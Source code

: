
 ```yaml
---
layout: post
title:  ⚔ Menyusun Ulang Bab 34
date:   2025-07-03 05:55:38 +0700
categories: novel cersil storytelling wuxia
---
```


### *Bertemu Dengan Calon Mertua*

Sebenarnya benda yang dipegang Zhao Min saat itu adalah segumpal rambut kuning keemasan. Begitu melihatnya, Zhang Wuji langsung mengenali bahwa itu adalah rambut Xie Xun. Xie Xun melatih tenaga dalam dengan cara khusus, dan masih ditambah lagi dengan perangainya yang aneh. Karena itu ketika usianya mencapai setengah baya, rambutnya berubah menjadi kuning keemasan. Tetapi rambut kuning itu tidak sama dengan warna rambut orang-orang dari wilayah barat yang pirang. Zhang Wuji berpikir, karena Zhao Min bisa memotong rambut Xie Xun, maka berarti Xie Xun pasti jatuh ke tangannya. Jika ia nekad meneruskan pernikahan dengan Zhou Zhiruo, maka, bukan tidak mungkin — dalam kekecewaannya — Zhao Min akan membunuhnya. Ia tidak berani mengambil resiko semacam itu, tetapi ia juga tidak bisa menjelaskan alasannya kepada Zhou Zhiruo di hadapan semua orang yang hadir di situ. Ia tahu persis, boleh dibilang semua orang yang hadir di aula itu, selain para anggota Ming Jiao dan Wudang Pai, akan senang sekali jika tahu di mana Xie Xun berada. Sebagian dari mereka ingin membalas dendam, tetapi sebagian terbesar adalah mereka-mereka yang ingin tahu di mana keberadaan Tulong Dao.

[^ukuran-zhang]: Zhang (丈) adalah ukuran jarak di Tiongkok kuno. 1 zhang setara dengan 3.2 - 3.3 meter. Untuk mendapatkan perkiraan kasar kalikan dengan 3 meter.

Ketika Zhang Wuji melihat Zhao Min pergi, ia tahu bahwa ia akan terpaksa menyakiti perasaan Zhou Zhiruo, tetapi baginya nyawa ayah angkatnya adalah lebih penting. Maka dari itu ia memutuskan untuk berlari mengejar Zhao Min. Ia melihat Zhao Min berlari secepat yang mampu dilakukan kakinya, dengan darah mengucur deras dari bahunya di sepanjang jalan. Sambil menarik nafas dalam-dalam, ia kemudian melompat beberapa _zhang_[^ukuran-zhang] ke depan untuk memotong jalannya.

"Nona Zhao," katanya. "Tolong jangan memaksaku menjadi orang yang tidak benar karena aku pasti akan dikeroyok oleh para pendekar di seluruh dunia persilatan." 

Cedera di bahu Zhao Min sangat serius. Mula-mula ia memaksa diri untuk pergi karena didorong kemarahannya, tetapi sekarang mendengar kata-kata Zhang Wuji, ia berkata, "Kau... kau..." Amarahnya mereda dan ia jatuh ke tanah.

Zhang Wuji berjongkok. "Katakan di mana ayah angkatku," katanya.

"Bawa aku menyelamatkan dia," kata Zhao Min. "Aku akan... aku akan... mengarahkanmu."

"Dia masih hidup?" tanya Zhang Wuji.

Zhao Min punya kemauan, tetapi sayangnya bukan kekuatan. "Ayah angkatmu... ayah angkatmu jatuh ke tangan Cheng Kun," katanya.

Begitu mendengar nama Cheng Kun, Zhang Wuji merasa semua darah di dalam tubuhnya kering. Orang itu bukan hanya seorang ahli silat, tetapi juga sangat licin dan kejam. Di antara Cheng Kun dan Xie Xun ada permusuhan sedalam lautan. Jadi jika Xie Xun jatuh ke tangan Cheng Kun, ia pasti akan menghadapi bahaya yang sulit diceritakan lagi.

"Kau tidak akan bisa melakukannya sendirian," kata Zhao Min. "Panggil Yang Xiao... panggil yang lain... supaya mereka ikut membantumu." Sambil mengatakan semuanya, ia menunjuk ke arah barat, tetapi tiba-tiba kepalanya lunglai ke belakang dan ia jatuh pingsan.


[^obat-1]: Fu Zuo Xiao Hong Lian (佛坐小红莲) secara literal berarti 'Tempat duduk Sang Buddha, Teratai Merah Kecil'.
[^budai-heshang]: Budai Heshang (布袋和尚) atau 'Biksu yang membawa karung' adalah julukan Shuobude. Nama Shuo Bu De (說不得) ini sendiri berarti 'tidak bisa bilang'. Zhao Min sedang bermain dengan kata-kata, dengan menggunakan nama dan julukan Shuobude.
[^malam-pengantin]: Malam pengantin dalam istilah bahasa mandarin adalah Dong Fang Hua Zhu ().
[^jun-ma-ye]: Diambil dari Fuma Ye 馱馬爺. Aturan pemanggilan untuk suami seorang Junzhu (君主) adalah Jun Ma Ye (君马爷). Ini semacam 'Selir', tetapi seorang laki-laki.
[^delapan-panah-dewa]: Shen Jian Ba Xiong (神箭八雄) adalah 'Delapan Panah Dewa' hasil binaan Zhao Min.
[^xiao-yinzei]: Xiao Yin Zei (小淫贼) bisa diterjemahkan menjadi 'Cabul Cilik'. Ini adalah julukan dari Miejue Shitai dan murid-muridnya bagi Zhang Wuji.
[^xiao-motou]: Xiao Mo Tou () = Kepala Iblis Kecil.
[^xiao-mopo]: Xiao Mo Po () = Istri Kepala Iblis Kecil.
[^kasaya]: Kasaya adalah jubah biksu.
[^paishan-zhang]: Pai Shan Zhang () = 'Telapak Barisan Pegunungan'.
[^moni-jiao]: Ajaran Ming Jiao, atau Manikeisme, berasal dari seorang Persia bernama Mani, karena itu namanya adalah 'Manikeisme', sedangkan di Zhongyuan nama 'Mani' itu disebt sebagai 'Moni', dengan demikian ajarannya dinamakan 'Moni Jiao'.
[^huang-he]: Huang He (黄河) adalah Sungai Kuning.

_Problem statement:_
Going through the data above, return each line with the word "Kecil".

_The answer:_
[^obat-1]: Fu Zuo Xiao Hong Lian (佛坐小红莲) secara literal berarti 'Tempat duduk Sang Buddha, Teratai Merah Kecil'.
[^xiao-motou]: Xiao Mo Tou () = Kepala Iblis Kecil.
[^xiao-mopo]: Xiao Mo Po () = Istri Kepala Iblis Kecil.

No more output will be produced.